Listed records:
━━━

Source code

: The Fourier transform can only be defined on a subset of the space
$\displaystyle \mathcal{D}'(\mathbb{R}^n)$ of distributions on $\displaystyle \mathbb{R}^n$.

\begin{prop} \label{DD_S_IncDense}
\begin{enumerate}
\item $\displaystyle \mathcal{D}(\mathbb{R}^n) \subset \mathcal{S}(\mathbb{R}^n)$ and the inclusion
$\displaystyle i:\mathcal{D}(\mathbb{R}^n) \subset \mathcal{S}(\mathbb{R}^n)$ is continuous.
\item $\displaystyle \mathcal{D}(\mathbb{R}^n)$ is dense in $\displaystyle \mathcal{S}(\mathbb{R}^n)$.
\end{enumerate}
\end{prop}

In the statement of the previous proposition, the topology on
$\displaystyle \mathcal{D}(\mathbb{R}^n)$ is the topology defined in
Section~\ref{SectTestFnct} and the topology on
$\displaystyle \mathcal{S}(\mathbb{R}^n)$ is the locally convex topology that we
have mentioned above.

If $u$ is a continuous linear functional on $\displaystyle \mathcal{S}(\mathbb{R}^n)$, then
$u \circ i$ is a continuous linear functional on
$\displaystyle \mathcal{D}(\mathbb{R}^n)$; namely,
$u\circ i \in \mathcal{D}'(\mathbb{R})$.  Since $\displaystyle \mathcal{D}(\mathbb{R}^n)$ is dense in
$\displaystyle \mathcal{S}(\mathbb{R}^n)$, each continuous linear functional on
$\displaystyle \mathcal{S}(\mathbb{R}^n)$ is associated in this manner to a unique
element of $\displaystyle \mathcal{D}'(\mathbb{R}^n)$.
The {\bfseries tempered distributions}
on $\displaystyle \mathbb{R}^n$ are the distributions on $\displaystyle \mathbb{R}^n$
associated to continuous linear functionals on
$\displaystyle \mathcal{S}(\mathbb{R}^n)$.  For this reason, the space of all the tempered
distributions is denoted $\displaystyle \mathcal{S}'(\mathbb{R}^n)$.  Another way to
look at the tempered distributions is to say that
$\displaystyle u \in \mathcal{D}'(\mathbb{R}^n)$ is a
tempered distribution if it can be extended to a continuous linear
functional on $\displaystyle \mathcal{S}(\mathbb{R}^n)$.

━━━

Instructions for the task: Starting at the line that contains "distributions is denoted", reproduce each line through the end of the records exactly, both ends included.

Result of this exercise:
distributions is denoted $\displaystyle \mathcal{S}'(\mathbb{R}^n)$.  Another way to
look at the tempered distributions is to say that
$\displaystyle u \in \mathcal{D}'(\mathbb{R}^n)$ is a
tempered distribution if it can be extended to a continuous linear
functional on $\displaystyle \mathcal{S}(\mathbb{R}^n)$.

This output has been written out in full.